Défiant un esprit pur et tranquille
Entrant dans le jeu si facile
Du désir indompté,
Je m’immisce sans chasteté
Dans la moiteur des cavités
Des fantasmes interdits.
Faisant jaillir d’un corps un paradis
Pour le bonheur des érudits
Voyageurs du plaisir,
Qui subliment ainsi le souvenir
Par leur sensuelle manière d’écrire
En caressant les mots.
Je redécouvre la force des flots
Frappant contre les volets clos
Des rêves audacieux,
Tout d’écume vêtus, translucides et bleus
Dans la soie des airs amoureux
Que rythme la césure
Comme des ondes imparfaites et pures
Qui effleurent doucement l’azur
En saignées laborieuses,
Puis nouent et dénouent, bienheureuses,
Les courbes de mon corps, sinueuses,
Symboles de mes songes.
Nelly 28/02/2007 Ressentir...Je n’aurai jamais imaginé ressentir
Dans ma chair, au hasard de l’esprit, le martyr
De perdre mes repères, oublier mon Ame
Grelottante sur le sombre macadam.
Derrière le sourire dorment les larmes,
Et la souffrance aigue qui nous désarme.
Tombe le masque, et viennent les blessures
Outrageuses d’un passé sans futur.
Je n’aurai jamais imaginé, un beau jour
Dans la vallée de mon cœur où fleurit l’Amour,
Perdre mes repères, oublier mon Ame
Grelottante sur le sombre macadam.
Derrière la joie rêvent les peines,
Qui vous effleurent de leur « à peine »,
Et un matin que voile le soir,
Vous laissent nus de désespoir.
Je peux bien imaginé dorénavant,
Une nuit, manquer ma route, sans pour autant
Perdre mes repères, oublier mon Ame
Grelottante sur le sombre macadam.
Derrière les rires se tissent ainsi
Toutes les blessures d’une autre vie,
Dont les empreintes indélébiles
Scellent l’existence fragile.
Nelly 21/01/2007 Bâti...Bâti… (Au Fil d’Essences)

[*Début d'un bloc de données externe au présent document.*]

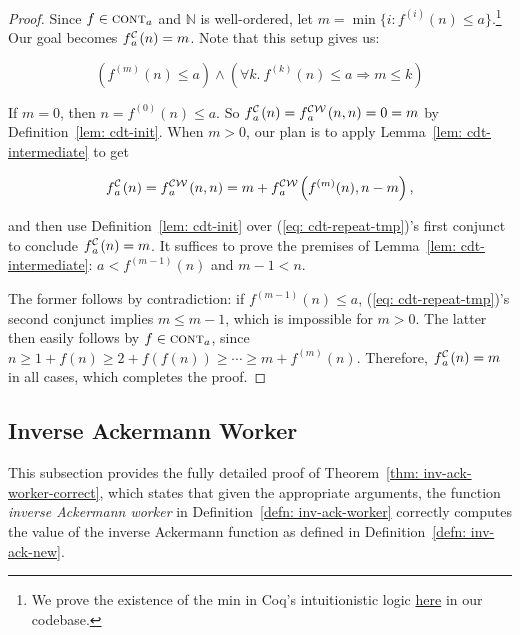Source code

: \begin{proof}
	Since $f\in \text{\scshape{cont}}_{a}$ and $\mathbb{N}$ is well-ordered, 
	let $m = \min\big\{i : f^{(i)}(n)\le a\big\}$.\footnote{We prove the existence 
		of the min in Coq’s intuitionistic logic \href{https://github.com/inv-ack/inv-ack/blob/6099297c6ab0e16d14b037fb5ed600c4d22818f6/countdown.v\#L125-L150}{here} in our codebase.} Our goal becomes 
	$\cdt{f}{a}(n) = m$. Note that this setup gives us: 
	
	\begin{equation} \label{eq: cdt-repeat-tmp}
	\left(f^{(m)}(n) \le a\right) \wedge
	\left(\forall k.~f^{(k)}(n)\le a \Rightarrow m \le k\right)
	\end{equation}
	
	If $m = 0$, then $n = f^{(0)}(n)\le a$. So $\cdt{f}{a}(n) = \cdw{f}{a}(n, n) = 0 = m$ by Definition~\ref{lem: cdt-init}.
	When $m > 0$, our plan is to apply Lemma~\ref{lem: cdt-intermediate} to get
	
	\begin{equation*}
	\cdt{f}{a}(n) = \cdw{f}{a}(n, n) = m + \cdw{f}{a}\left(f^{(m)}(n), n-m\right),
	\end{equation*}
	
	and then use Definition~\ref{lem: cdt-init} over (\ref{eq: cdt-repeat-tmp})'s first conjunct to conclude $\cdt{f}{a}(n) = m$. It suffices to prove the premises of Lemma~\ref{lem: cdt-intermediate}: $a < f^{(m-1)}(n)$ and $m-1 < n$.
	
	The former follows by contradiction: if $f^{(m-1)}(n) \le a$, (\ref{eq: cdt-repeat-tmp})'s second conjunct implies $m\le m-1$, which is impossible for $m > 0$. The latter then easily follows by $f\in \text{\scshape{cont}}_{a}$, since
	$n \ge 1 + f(n) \ge 2 + f(f(n)) \ge \cdots \ge m + f^{(m)}(n)$.
	\linebreak Therefore, $\cdt{f}{a}(n) = m$ in all cases, which completes the proof.
\end{proof}

\subsection{Inverse Ackermann Worker}
\label{apx:proof_correct_inv_ack_worker}
This subsection provides the fully detailed proof of Theorem~\ref{thm: inv-ack-worker-correct}, which states that given the appropriate arguments, the function \emph{inverse Ackermann worker} in Definition~\ref{defn: inv-ack-worker} correctly computes the value of the inverse Ackermann function as defined in Definition~\ref{defn: inv-ack-new}.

Aux effets d’indigo, je me pose un moment
Tout juste le temps d'être l'Artiste du Levant
Mélange formes, couleurs, puis nobles sentiments
En laissant apparaître la trame des Hurlevents,
Sur ces chemins honnis où naissent les amertumes
Cultivant les allées de parterres bleus de brume
Je cueille les rêves passés sous l’égide de ma plume
Aux reflets irisés éclatants comme l’écume.
Laissant l'Adieu aux Anges et songes aux troubadours,
Baladins voyageurs dans les sentiers d’amour,
Qui des Lunes aux matins font renaîtrent toujours
Tous mes rêves enfantins aux nébuleux contours.
Souffle le verre des mots pour briser les sanglots
En mille éclats et puis, trouve paix et repos
Dans l’exquise pureté de la Montagne des mots
Où repose l’Autel au Temple des vains maux.
Je tisse l’étoffe fine plus douce que le satin
En fondus délicieux, dont l'horizon lointain
Inaccessible et beau, de rayons sibyllins,
Dans le regard de l’autre, fond l’Etoile du matin.
En faire un ciel de lit où s’aimeront nos sens
Et auront en mémoire ces parfums "nuits d’absence "
Nés de désirs construits de passion sans patience,
Puis sombrer dans l’oubli pour vivre ma naissance.
Rejoindre la sculpture des formes de vies aimées
Qui s’étalent dans l’azur de nos délires secrets
Puis lisent les étreintes mues de sérénité
Car la passion ne croît que dans l'immensité.
Je m’éveille au silence de mon œuvre imparfaite
Pour plonger dans celui du réel qui s’entête
Puis referme le livre des espérances blettes
Pour rajeunir le jeu des alliances qui se fêtent.